In un territorio a metà tra Casapesenna e San Cipriano d’Aversa, di beni confiscati riferenti all’ex capoclan dei Casalesi oggi ergastolano ce ne sono due. Il primo per lungo tempo è stato sede di una filiale del Banco di Napoli, poi dismessa. Molto fece discutere anche la stessa presenza, voluta da una commissione prefettizia, di un istituito di credito nel bene confiscato che doveva e poteva essere invece riutilizzato ad uso sociale. Senza casse e cassieri, il pian terreno fronte strada è ora vuoto. Il piano superiore della palazzina che fa angolo con via don Peppe Diana, qualche centinaio di metri dal Municipio, ha ospitato Legambiente, un presidio dell’associazione Libera, poi Fareambiente. Il piano inferiore è stato concesso alla Protezione civile e alla Caritas.

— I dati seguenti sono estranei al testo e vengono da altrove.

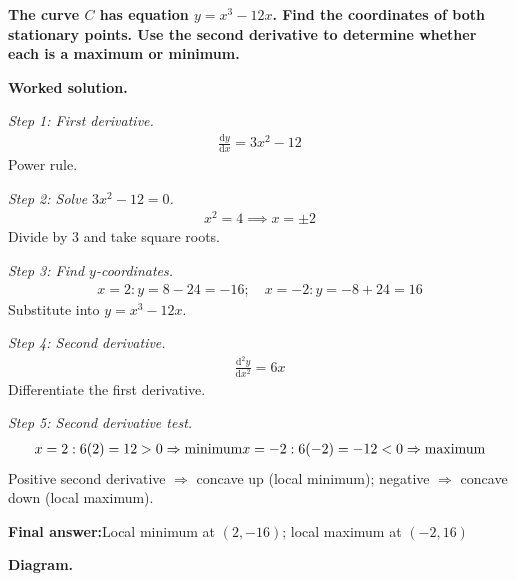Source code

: \documentclass[11pt]{article}
\newcommand{\question}[1]{\par\medskip\noindent\textbf{#1}\par}
\begin{document}
\question{The curve \( C \) has equation \( y = x^3 - 12x \). Find the coordinates of both stationary points. Use the second derivative to determine whether each is a maximum or minimum.}

\textbf{Worked solution.}

\textit{Step 1: First derivative.}
\[\begin{gathered}
\frac{\mathrm{d}y}{\mathrm{d}x} = 3x^2 - 12
\end{gathered}\]
Power rule.

\textit{Step 2: Solve \( 3x^2 - 12 = 0 \).}
\[\begin{gathered}
x^2 = 4 \implies x = \pm 2
\end{gathered}\]
Divide by 3 and take square roots.

\textit{Step 3: Find \( y \)-coordinates.}
\[\begin{gathered}
x=2: y = 8 - 24 = -16; \quad x=-2: y = -8 + 24 = 16
\end{gathered}\]
Substitute into \( y = x^3 - 12x \).

\textit{Step 4: Second derivative.}
\[\begin{gathered}
\frac{\mathrm{d}^2y}{\mathrm{d}x^2} = 6x
\end{gathered}\]
Differentiate the first derivative.

\textit{Step 5: Second derivative test.}
\[\begin{gathered}
x=2: 6(2) = 12 > 0 \Rightarrow \text{minimum} \newline x=-2: 6(-2) = -12 < 0 \Rightarrow \text{maximum}
\end{gathered}\]
Positive second derivative \(\Rightarrow\) concave up (local minimum); negative \(\Rightarrow\) concave down (local maximum).

\begin{answerbox}
\textbf{Final answer:}\quad Local minimum at \(\displaystyle  (2, -16) \); local maximum at \(\displaystyle  (-2, 16) \)
\end{answerbox}
\textbf{Diagram.}
\end{document}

Il secondo bene confiscato, si trova lungo via don Salvatore Vitale poco prima di arrivare al Tempio ‘Mia Madonna e mia salvezza’. E’ stata la roccaforte della famiglia di Michele Zagaria alias ‘capastorta’, ci abitavano la madre Raffaella ed il padre Nicola, la sorella Gesualda e probabilmente anche lo stesso Zagaria nel suo periodo di latitanza, durato oltre 15 anni. La casa non è una semplice abitazione. Il grande cancello apre ad un lungo viale alberato. Tutta la struttura, sequestrata nel 1995, confiscata nel 2010 e consegnata al patrimonio comunale sanciprianese il 16 novembre 2016, è formata da tre ville, un capannone industriale ed un annesso ufficio, un terreno agricolo ed un ampio, in lungo e largo, giardino in parte ricoperto da rovi ma che certo memore di anni rigogliosi. Un complesso articolato per il quale, il sindaco di San Cipriano D’Aversa, Vincenzo Caterino, aveva pensato di avviare un concorso di idee con il coinvolgimento di tutte le associazioni presenti sul territorio. Un iter interessante ma non ancora avviato. Nel frattempo, il capannone è usato come deposito per i mezzi della raccolta differenziata. Sei tra camion grandi e piccoli del consorzio Cite che gestisce la raccolta nel Comune sanciprianese, sono parcheggiati sotto alla tettoia. Il Cite, secondo quanto stabilito nel contratto deve pagare un fitto di circa 1500euro da destinare al recupero del bene e ai servizi sociali tramite un conto corrente dedicato e vincolato.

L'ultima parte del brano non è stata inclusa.